■ **Try it**: Images are to be dropped, and the rest of the data reproduced exactly.
[Raw data Boundary: Start]
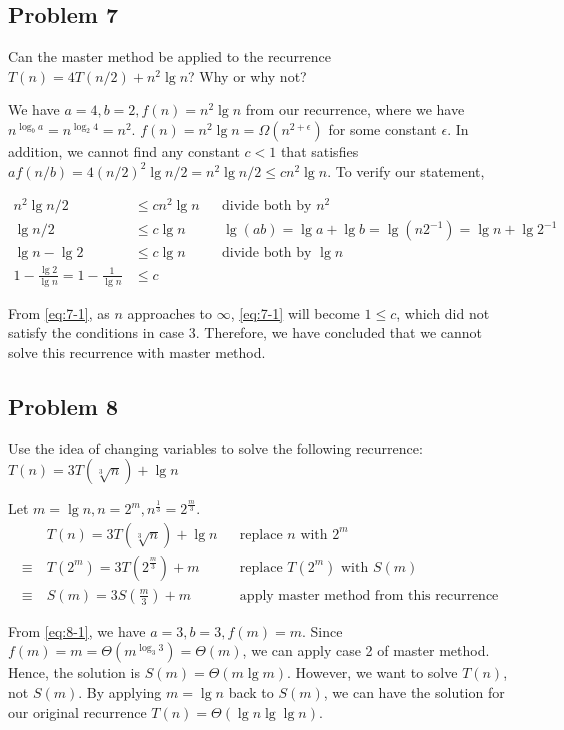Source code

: \documentclass[a4paper]{article}
\makeatletter
\newenvironment{solution}
  {\begin{proof}[Solution]}
  {\end{proof}}
\renewenvironment{proof}[1][\proofname]{%
  \par\pushQED{\qed}\normalfont%
  \topsep6\p@\@plus6\p@\relax
  \trivlist\item[\hskip\labelsep\bfseries#1\@addpunct{.}]%
  \ignorespaces
}{%
  \popQED\endtrivlist\@endpefalse
}
\makeatother
\begin{document}
\subsection*{Problem 7}
Can the master method be applied to the recurrence $T(n)=4T(n/2)+n^2 \lg n$? Why or why not?
\begin{solution}
  We have $a = 4, b = 2, f(n) = n^2\lg n$ from our recurrence, where we have $n^{\log_{b}a} = n^{\log_{2}4} = n^2$. $f(n) = n^2\lg n= \Omega({n^{2 + \epsilon}})$ for some constant $\epsilon$. In addition, we cannot find any constant $c < 1$ that satisfies $af(n/b) = 4(n/2)^2\lg n/2  = n^2\lg n/2 \le cn^2 \lg n$. To verify our statement,

  \begin{align}
    n^2\lg n/2 &\le cn^2 \lg n && \text{divide both by $n^2$}\nonumber\\
    \lg n/2 &\le c\lg n && \lg(ab) = \lg a + \lg b = \lg(n2^{-1}) = \lg n + \lg2^{-1}\nonumber\\
    \lg n - \lg 2 &\le c\lg n && \text{divide both by $\lg n$}\nonumber\\
    1 - \frac{\lg 2}{\lg n} = 1 - \frac{1}{\lg n}&\le c \label{eq:7-1}
  \end{align}

  From \eqref{eq:7-1}, as $n$ approaches to $\infty$, \eqref{eq:7-1} will become $1 \le c$, which did not satisfy the conditions in case 3. Therefore, we have concluded that we cannot solve this recurrence with master method.
\end{solution}
\setcounter{equation}{0}

\subsection*{Problem 8}
Use the idea of changing variables to solve the following recurrence: $T(n)=3T(\sqrt[3]n)+\lg n$
\begin{solution}
  Let $m = \lg n, n = 2^m, n^{\frac{1}{3}} = 2^{\frac{m}{3}}$.
  \begin{align}
          & T(n) = 3T(\sqrt[3]{n}) + \lg n && \text{replace $n$ with $2^m$}\nonumber\\
    \equiv\ & T(2^m) = 3T(2^{\frac{m}{3}}) + m && \text{replace $T(2^m)$ with $S(m)$}\nonumber\\
    \equiv\ & S(m) = 3S(\frac{m}{3}) + m \label{eq:8-1} && \text{apply master method from this recurrence}
  \end{align}

  From \eqref{eq:8-1}, we have $a = 3, b = 3, f(m) = m$. Since $f(m) =m = \Theta(m^{\log_{3}{3}}) = \Theta(m)$, we can apply case 2 of master method. Hence, the solution is $S(m) = \Theta(m\lg m)$. However, we want to solve $T(n)$, not $S(m)$. By applying $m = \lg n$ back to $S(m)$, we can have the solution for our original recurrence $T(n) = \Theta(\lg n \lg \lg n)$.
\end{solution}
\end{document}

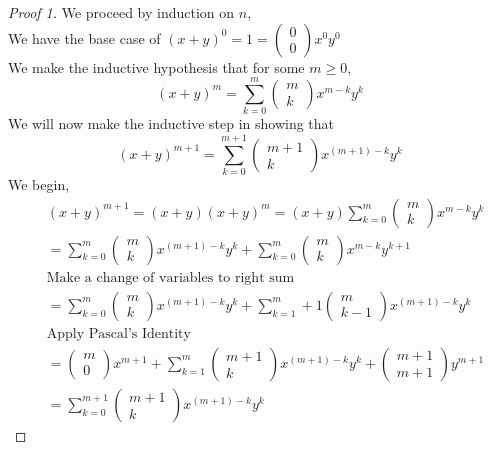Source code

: \documentclass[11pt]{article}
\theoremstyle{definition}
\begin{document}
\begin{proof}[Proof 1]
We proceed by induction on $n$,\\
We have the base case of $(x+y)^0 = 1 = \begin{pmatrix} 0 \\ 0 \end{pmatrix}x^0y^0$\\
We make the inductive hypothesis that for some $m \geq 0$,\\ 
\begin{equation*}
(x+y)^m = \sum_{k=0}^m \begin{pmatrix} m \\ k \end{pmatrix}x^{m-k}y^k
\end{equation*}
We will now make the inductive step in showing that 
\begin{equation*}
    (x+y)^{m+1} = \sum_{k=0}^{m+1} \begin{pmatrix} m+1 \\ k \end{pmatrix}x^{(m+1)-k}y^k
\end{equation*}
We begin,
\begin{align*}
    &(x+y)^{m+1}=(x+y)(x+y)^m
    =(x+y)\sum_{k=0}^m \begin{pmatrix}m\\k\end{pmatrix} x^{m-k}y^k\\
    &=\sum_{k=0}^m  \begin{pmatrix}m\\k\end{pmatrix} x^{(m+1)-k}y^k
    +\sum_{k=0}^m \begin{pmatrix}m\\k\end{pmatrix} x^{m-k}y^{k+1}\\
    &\text{Make a change of variables to right sum}\\
    &=\sum_{k=0}^m  \begin{pmatrix}m\\k\end{pmatrix} x^{(m+1)-k}y^k
    +\sum_{k=1}^m+1 \begin{pmatrix}m\\k-1\end{pmatrix} x^{(m+1)-k}y^{k}\\
    &\text{Apply Pascal's Identity}\\
    &=\begin{pmatrix}m\\0\end{pmatrix}x^{m+1}
    +\sum_{k=1}^m \begin{pmatrix} m+1\\k \end{pmatrix}x^{(m+1)-k}y^k
    +\begin{pmatrix}m+1\\m+1\end{pmatrix}y^{m+1}\\
    &=\sum_{k=0}^{m+1} \begin{pmatrix} m+1\\k \end{pmatrix} x^{(m+1)-k} y^k
\end{align*}



\end{proof}
\end{document}
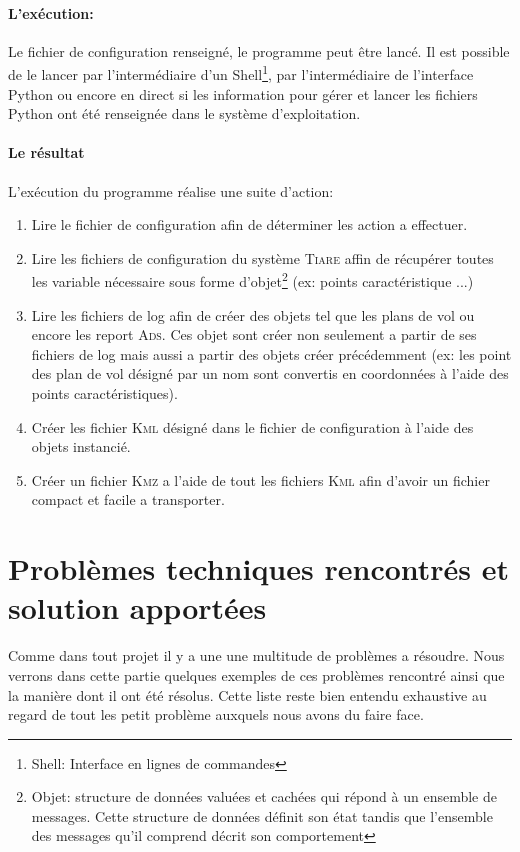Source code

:             \paragraph{L'exécution:}
Le fichier de configuration renseigné, le programme peut être lancé. Il est possible de le lancer par l'intermédiaire d'un Shell\footnote{Shell: Interface en lignes de commandes}, par l'intermédiaire de l'interface Python ou encore en direct si les information pour gérer et lancer les fichiers Python ont été renseignée dans le système d'exploitation.
            \paragraph{Le résultat}
L'exécution du programme réalise une suite d'action:
\begin{enumerate}
    \item Lire le fichier de configuration afin de déterminer les action a effectuer.
    \item Lire les fichiers de configuration du système \textsc{Tiare} affin de récupérer toutes les variable nécessaire sous forme d'objet\footnote{Objet: structure de données valuées et cachées qui répond à un ensemble de messages. Cette structure de données définit son état tandis que l'ensemble des messages qu'il comprend décrit son comportement} (ex: points caractéristique ...)
    \item Lire les fichiers de log afin de créer des objets tel que les plans de vol ou encore les report \textsc{Ads}. Ces objet sont créer non seulement a partir de ses fichiers de log mais aussi a partir des objets créer précédemment (ex: les point des plan de vol désigné par un nom sont convertis en coordonnées à l'aide des points caractéristiques).
    \item Créer les fichier \textsc{Kml} désigné dans le fichier de configuration à l'aide des objets instancié.
    \item Créer un fichier \textsc{Kmz} a l'aide de tout les fichiers \textsc{Kml} afin d'avoir un fichier compact et facile a transporter.
\end{enumerate}


\section{Problèmes techniques rencontrés et solution apportées}
Comme dans tout projet il y a une une multitude de problèmes a résoudre. Nous verrons dans cette partie quelques exemples de ces problèmes rencontré ainsi que la manière dont il ont été résolus. Cette liste reste bien entendu exhaustive au regard de tout les petit problème auxquels nous avons du faire face.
[Raw data Boundary: End]
■ **Written solution**:
Source code

: \documentclass[a4paper]{article}
\makeatletter
\newenvironment{solution}
  {\begin{proof}[Solution]}
  {\end{proof}}
\renewenvironment{proof}[1][\proofname]{%
  \par\pushQED{\qed}\normalfont%
  \topsep6\p@\@plus6\p@\relax
  \trivlist\item[\hskip\labelsep\bfseries#1\@addpunct{.}]%
  \ignorespaces
}{%
  \popQED\endtrivlist\@endpefalse
}
\makeatother
\begin{document}
\subsection*{Problem 7}
Can the master method be applied to the recurrence $T(n)=4T(n/2)+n^2 \lg n$? Why or why not?
\begin{solution}
  We have $a = 4, b = 2, f(n) = n^2\lg n$ from our recurrence, where we have $n^{\log_{b}a} = n^{\log_{2}4} = n^2$. $f(n) = n^2\lg n= \Omega({n^{2 + \epsilon}})$ for some constant $\epsilon$. In addition, we cannot find any constant $c < 1$ that satisfies $af(n/b) = 4(n/2)^2\lg n/2  = n^2\lg n/2 \le cn^2 \lg n$. To verify our statement,

  \begin{align}
    n^2\lg n/2 &\le cn^2 \lg n && \text{divide both by $n^2$}\nonumber\\
    \lg n/2 &\le c\lg n && \lg(ab) = \lg a + \lg b = \lg(n2^{-1}) = \lg n + \lg2^{-1}\nonumber\\
    \lg n - \lg 2 &\le c\lg n && \text{divide both by $\lg n$}\nonumber\\
    1 - \frac{\lg 2}{\lg n} = 1 - \frac{1}{\lg n}&\le c \label{eq:7-1}
  \end{align}

  From \eqref{eq:7-1}, as $n$ approaches to $\infty$, \eqref{eq:7-1} will become $1 \le c$, which did not satisfy the conditions in case 3. Therefore, we have concluded that we cannot solve this recurrence with master method.
\end{solution}
\setcounter{equation}{0}

\subsection*{Problem 8}
Use the idea of changing variables to solve the following recurrence: $T(n)=3T(\sqrt[3]n)+\lg n$
\begin{solution}
  Let $m = \lg n, n = 2^m, n^{\frac{1}{3}} = 2^{\frac{m}{3}}$.
  \begin{align}
          & T(n) = 3T(\sqrt[3]{n}) + \lg n && \text{replace $n$ with $2^m$}\nonumber\\
    \equiv\ & T(2^m) = 3T(2^{\frac{m}{3}}) + m && \text{replace $T(2^m)$ with $S(m)$}\nonumber\\
    \equiv\ & S(m) = 3S(\frac{m}{3}) + m \label{eq:8-1} && \text{apply master method from this recurrence}
  \end{align}

  From \eqref{eq:8-1}, we have $a = 3, b = 3, f(m) = m$. Since $f(m) =m = \Theta(m^{\log_{3}{3}}) = \Theta(m)$, we can apply case 2 of master method. Hence, the solution is $S(m) = \Theta(m\lg m)$. However, we want to solve $T(n)$, not $S(m)$. By applying $m = \lg n$ back to $S(m)$, we can have the solution for our original recurrence $T(n) = \Theta(\lg n \lg \lg n)$.
\end{solution}
\end{document}

Source code

: \documentclass[11pt]{article}
\theoremstyle{definition}
\begin{document}
\begin{proof}[Proof 1]
We proceed by induction on $n$,\\
We have the base case of $(x+y)^0 = 1 = \begin{pmatrix} 0 \\ 0 \end{pmatrix}x^0y^0$\\
We make the inductive hypothesis that for some $m \geq 0$,\\ 
\begin{equation*}
(x+y)^m = \sum_{k=0}^m \begin{pmatrix} m \\ k \end{pmatrix}x^{m-k}y^k
\end{equation*}
We will now make the inductive step in showing that 
\begin{equation*}
    (x+y)^{m+1} = \sum_{k=0}^{m+1} \begin{pmatrix} m+1 \\ k \end{pmatrix}x^{(m+1)-k}y^k
\end{equation*}
We begin,
\begin{align*}
    &(x+y)^{m+1}=(x+y)(x+y)^m
    =(x+y)\sum_{k=0}^m \begin{pmatrix}m\\k\end{pmatrix} x^{m-k}y^k\\
    &=\sum_{k=0}^m  \begin{pmatrix}m\\k\end{pmatrix} x^{(m+1)-k}y^k
    +\sum_{k=0}^m \begin{pmatrix}m\\k\end{pmatrix} x^{m-k}y^{k+1}\\
    &\text{Make a change of variables to right sum}\\
    &=\sum_{k=0}^m  \begin{pmatrix}m\\k\end{pmatrix} x^{(m+1)-k}y^k
    +\sum_{k=1}^m+1 \begin{pmatrix}m\\k-1\end{pmatrix} x^{(m+1)-k}y^{k}\\
    &\text{Apply Pascal's Identity}\\
    &=\begin{pmatrix}m\\0\end{pmatrix}x^{m+1}
    +\sum_{k=1}^m \begin{pmatrix} m+1\\k \end{pmatrix}x^{(m+1)-k}y^k
    +\begin{pmatrix}m+1\\m+1\end{pmatrix}y^{m+1}\\
    &=\sum_{k=0}^{m+1} \begin{pmatrix} m+1\\k \end{pmatrix} x^{(m+1)-k} y^k
\end{align*}



\end{proof}
\end{document}
Source code

:             \paragraph{L'exécution:}
Le fichier de configuration renseigné, le programme peut être lancé. Il est possible de le lancer par l'intermédiaire d'un Shell\footnote{Shell: Interface en lignes de commandes}, par l'intermédiaire de l'interface Python ou encore en direct si les information pour gérer et lancer les fichiers Python ont été renseignée dans le système d'exploitation.
            \paragraph{Le résultat}
L'exécution du programme réalise une suite d'action:
\begin{enumerate}
    \item Lire le fichier de configuration afin de déterminer les action a effectuer.
    \item Lire les fichiers de configuration du système \textsc{Tiare} affin de récupérer toutes les variable nécessaire sous forme d'objet\footnote{Objet: structure de données valuées et cachées qui répond à un ensemble de messages. Cette structure de données définit son état tandis que l'ensemble des messages qu'il comprend décrit son comportement} (ex: points caractéristique ...)
    \item Lire les fichiers de log afin de créer des objets tel que les plans de vol ou encore les report \textsc{Ads}. Ces objet sont créer non seulement a partir de ses fichiers de log mais aussi a partir des objets créer précédemment (ex: les point des plan de vol désigné par un nom sont convertis en coordonnées à l'aide des points caractéristiques).
    \item Créer les fichier \textsc{Kml} désigné dans le fichier de configuration à l'aide des objets instancié.
    \item Créer un fichier \textsc{Kmz} a l'aide de tout les fichiers \textsc{Kml} afin d'avoir un fichier compact et facile a transporter.
\end{enumerate}


\section{Problèmes techniques rencontrés et solution apportées}
Comme dans tout projet il y a une une multitude de problèmes a résoudre. Nous verrons dans cette partie quelques exemples de ces problèmes rencontré ainsi que la manière dont il ont été résolus. Cette liste reste bien entendu exhaustive au regard de tout les petit problème auxquels nous avons du faire face.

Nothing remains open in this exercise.